Do tent cities have Constitutional rights? We might soon find out.

It seems clear that the Occupy Philly/Wall Street/Oakland/Atlanta/EVERYWHERE movement is headed to the Supreme Court. What started as a movement to protest the economic disparity in this country between the top one percent and everyone else has become a nationwide test of individual rights protected by our Constitution.

If you talk with two dozen protestors at Occupy Philly or Occupy Wall Street, you will get two dozen different reasons for the protest. The lack of a coherent message has been the source of constant criticism against the movement since the first protestor pitched a tent in Lower Manhattan. But as cities across the country attempt to enforce local ordinances, the movement has become a stand for freedom of speech and peaceful assembly.

The dominant question unwittingly posed by the protestors is: Do Constitutional rights trump local laws and ordinances? In Oakland, California, the city decided they do not. Oakland police in riot gear rained tear gas down on protestors to move them out of a park near City Hall, ironically designated as a free-speech zone. The city was enforcing a local ordinance against camping overnight in the city park. Now there is a curfew on the protestors. Apparently there is only free speech in Oakland between 9 a.m. and 6 p.m.

Mayor Nutter is in talks with Occupy Philly protestors to relocate their tents so renovation can begin on Dilworth Plaza. Although the mayor calls the talks “open, respectful and responsive,” the protestors have given no indication that they want to move or will move. What happens if they don’t?

In New York, Mayor Bloomberg is taking a slightly more aggressive stance. Zuccotti Park, where Occupy Wall Street started and is headquartered, is private property. And its owners are allowing the protest in order to prevent a violent clash with police. But just before our rare October snowfall, New York City fire inspectors pulled all generators from the park. The Mayor has said he believes the protestors will not make it through a New York winter, and he seems hell-bent on making sure that happens.

Bloomberg hinted to a radio talk show in New York that he may pull the tents next. “There are places where I think it’s appropriate to express yourself, and then there are other places that are appropriate to set up a tent city, and they don’t necessarily have to be one and the same.” And then the mayor made the statement that will have to be decided by future court proceedings: “The Constitution doesn’t protect tents, it protects speech and assembly.”

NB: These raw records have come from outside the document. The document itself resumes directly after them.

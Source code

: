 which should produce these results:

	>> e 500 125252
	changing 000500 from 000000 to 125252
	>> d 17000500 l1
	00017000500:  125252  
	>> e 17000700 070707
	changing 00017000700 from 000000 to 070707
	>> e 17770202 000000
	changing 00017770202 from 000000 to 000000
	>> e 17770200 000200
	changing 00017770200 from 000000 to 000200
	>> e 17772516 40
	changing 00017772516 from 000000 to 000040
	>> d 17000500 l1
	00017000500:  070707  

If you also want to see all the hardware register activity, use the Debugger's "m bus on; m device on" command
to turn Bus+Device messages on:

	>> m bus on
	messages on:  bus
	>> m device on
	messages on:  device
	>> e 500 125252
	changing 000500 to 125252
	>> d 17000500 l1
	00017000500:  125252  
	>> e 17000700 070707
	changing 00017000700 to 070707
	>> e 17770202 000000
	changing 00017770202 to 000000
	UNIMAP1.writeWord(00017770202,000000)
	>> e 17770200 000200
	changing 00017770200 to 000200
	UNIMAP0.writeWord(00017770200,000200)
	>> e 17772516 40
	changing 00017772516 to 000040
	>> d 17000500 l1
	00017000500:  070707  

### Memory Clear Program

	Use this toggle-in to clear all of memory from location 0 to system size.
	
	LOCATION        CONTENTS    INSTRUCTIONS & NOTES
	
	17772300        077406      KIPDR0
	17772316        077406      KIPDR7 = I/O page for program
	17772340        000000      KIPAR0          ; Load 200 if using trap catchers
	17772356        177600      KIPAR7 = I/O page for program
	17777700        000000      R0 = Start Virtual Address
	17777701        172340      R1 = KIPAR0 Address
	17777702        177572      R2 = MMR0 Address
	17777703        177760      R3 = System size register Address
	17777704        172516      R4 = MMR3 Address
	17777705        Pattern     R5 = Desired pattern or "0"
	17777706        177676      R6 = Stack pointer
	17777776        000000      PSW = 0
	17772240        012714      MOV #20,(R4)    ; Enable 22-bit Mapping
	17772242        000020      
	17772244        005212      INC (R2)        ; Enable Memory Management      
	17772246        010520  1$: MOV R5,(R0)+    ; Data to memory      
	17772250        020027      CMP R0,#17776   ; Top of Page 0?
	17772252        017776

A 1984 Supreme Court case that denied protesters the right to camp on federal land seems to back up the Mayor’s assertions that tents are not free speech, which will help Mayor Nutter if he ever decides to move the protestors out, but the court did not address what happens if the protest takes place on private property. And there are plenty of ordinance violations in Zuccotti Park currently being ignored by the city; to selectively enforce a camping ban seems specious at best. The move would be seen as a cruel attempt to freeze out the protestors in the winter months.

But as New York, Philadelphia and other cities grow tired of the protestors, as they did in Oakland and Atlanta, they will give Occupy Wall Street the purpose it has been lacking. When history looks back on the Occupy Movement, it may very well be remembered more for a landmark Supreme Court ruling on the boundaries of our freedoms. And that will be the Occupy legacy.